§ **How to complete this task**
Quote exactly the lines from the start of the entries to the one with "3. **Block bad code** from merging", both ends included.

§ **Exercise input**
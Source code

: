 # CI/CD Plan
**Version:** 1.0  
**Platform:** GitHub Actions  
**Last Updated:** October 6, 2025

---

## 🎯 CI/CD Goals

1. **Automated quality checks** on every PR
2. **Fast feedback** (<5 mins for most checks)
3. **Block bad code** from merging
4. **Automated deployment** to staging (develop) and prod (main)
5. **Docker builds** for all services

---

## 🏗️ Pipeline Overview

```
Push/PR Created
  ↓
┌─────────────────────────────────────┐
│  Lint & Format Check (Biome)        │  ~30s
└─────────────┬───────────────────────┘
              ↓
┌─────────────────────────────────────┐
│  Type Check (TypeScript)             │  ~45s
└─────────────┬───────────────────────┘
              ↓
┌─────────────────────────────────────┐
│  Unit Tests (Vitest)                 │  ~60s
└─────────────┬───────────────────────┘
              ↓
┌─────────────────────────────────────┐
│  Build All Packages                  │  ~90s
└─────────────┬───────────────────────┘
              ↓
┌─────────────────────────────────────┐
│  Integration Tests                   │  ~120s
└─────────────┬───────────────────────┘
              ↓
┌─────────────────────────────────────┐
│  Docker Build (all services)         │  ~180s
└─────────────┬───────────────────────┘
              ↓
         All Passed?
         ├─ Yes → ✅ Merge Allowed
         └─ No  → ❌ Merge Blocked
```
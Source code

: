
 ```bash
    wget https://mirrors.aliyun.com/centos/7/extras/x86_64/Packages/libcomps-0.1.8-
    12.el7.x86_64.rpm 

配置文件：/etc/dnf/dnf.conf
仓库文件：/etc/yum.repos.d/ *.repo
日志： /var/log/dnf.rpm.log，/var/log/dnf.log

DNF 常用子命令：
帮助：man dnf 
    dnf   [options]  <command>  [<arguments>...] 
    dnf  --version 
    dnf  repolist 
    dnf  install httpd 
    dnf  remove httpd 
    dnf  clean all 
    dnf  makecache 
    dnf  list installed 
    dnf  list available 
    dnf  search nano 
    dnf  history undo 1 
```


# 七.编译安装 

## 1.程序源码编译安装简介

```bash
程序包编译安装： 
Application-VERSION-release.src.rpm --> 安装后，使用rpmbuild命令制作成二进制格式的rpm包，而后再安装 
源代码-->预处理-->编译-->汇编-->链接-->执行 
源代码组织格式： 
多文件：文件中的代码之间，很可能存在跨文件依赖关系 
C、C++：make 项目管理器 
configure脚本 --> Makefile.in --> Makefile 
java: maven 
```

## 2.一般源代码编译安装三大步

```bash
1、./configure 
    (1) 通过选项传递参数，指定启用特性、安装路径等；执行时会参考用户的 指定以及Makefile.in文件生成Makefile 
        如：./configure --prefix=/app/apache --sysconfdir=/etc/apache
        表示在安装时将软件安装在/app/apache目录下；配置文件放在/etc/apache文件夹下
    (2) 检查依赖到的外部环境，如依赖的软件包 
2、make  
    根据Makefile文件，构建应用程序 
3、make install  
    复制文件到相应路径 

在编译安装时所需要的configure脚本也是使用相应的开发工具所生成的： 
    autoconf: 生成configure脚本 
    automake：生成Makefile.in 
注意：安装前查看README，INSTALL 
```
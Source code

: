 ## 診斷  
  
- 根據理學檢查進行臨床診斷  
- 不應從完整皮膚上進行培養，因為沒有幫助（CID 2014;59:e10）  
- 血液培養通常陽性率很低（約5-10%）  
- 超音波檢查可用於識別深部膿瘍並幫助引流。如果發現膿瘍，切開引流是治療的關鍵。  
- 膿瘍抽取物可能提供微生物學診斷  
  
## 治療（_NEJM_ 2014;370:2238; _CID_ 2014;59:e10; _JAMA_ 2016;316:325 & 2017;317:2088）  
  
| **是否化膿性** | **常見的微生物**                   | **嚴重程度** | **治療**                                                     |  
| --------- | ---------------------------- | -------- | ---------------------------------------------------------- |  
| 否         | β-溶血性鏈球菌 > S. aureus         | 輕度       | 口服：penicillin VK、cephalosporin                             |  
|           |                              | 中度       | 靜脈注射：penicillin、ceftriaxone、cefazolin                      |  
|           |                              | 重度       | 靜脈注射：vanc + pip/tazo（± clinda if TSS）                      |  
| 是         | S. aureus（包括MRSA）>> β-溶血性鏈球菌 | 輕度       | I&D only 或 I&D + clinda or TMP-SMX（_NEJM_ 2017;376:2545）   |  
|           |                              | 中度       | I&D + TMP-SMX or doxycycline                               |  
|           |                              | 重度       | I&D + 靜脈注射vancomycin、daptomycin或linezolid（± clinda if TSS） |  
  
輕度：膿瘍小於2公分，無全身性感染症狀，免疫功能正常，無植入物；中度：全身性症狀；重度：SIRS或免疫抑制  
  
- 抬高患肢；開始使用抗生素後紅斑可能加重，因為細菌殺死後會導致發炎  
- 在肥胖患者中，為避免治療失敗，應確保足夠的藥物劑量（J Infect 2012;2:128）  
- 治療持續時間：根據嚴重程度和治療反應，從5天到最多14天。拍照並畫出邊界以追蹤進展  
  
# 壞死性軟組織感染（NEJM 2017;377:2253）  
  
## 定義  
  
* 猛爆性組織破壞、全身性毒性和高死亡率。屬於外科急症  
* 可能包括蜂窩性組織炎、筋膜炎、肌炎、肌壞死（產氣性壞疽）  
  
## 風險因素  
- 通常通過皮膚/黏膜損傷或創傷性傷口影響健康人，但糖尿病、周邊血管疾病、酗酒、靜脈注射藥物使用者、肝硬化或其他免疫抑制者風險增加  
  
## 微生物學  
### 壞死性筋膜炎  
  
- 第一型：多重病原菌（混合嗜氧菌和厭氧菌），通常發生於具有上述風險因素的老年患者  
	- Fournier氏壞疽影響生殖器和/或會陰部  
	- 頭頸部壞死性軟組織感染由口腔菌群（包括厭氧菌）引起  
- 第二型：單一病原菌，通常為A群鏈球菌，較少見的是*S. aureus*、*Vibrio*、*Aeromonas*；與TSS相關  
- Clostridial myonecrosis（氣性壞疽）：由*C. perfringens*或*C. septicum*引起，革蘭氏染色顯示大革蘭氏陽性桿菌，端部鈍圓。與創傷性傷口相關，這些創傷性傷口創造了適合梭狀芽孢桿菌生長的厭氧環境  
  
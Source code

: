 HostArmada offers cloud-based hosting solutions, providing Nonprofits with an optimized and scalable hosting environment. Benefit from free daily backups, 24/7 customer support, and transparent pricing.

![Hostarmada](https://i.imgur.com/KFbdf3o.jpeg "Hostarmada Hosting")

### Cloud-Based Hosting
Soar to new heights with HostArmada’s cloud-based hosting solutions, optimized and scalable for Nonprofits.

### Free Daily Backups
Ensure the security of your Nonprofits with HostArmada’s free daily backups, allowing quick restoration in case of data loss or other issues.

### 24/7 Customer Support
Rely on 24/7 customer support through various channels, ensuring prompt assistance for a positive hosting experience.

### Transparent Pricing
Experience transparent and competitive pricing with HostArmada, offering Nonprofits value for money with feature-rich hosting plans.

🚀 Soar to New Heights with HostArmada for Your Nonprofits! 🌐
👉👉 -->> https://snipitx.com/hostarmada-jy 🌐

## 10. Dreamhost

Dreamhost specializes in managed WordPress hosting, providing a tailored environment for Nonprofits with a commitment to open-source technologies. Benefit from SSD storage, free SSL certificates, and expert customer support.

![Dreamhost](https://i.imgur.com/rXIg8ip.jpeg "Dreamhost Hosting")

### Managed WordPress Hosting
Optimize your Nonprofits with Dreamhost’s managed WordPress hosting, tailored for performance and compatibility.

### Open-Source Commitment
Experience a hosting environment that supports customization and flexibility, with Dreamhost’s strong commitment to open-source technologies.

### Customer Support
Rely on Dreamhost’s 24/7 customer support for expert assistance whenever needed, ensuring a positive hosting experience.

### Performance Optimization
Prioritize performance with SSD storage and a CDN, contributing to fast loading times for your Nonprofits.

§ **Finished exercise**
Source code

: # CI/CD Plan
**Version:** 1.0  
**Platform:** GitHub Actions  
**Last Updated:** October 6, 2025

---

## 🎯 CI/CD Goals

1. **Automated quality checks** on every PR
2. **Fast feedback** (<5 mins for most checks)
3. **Block bad code** from merging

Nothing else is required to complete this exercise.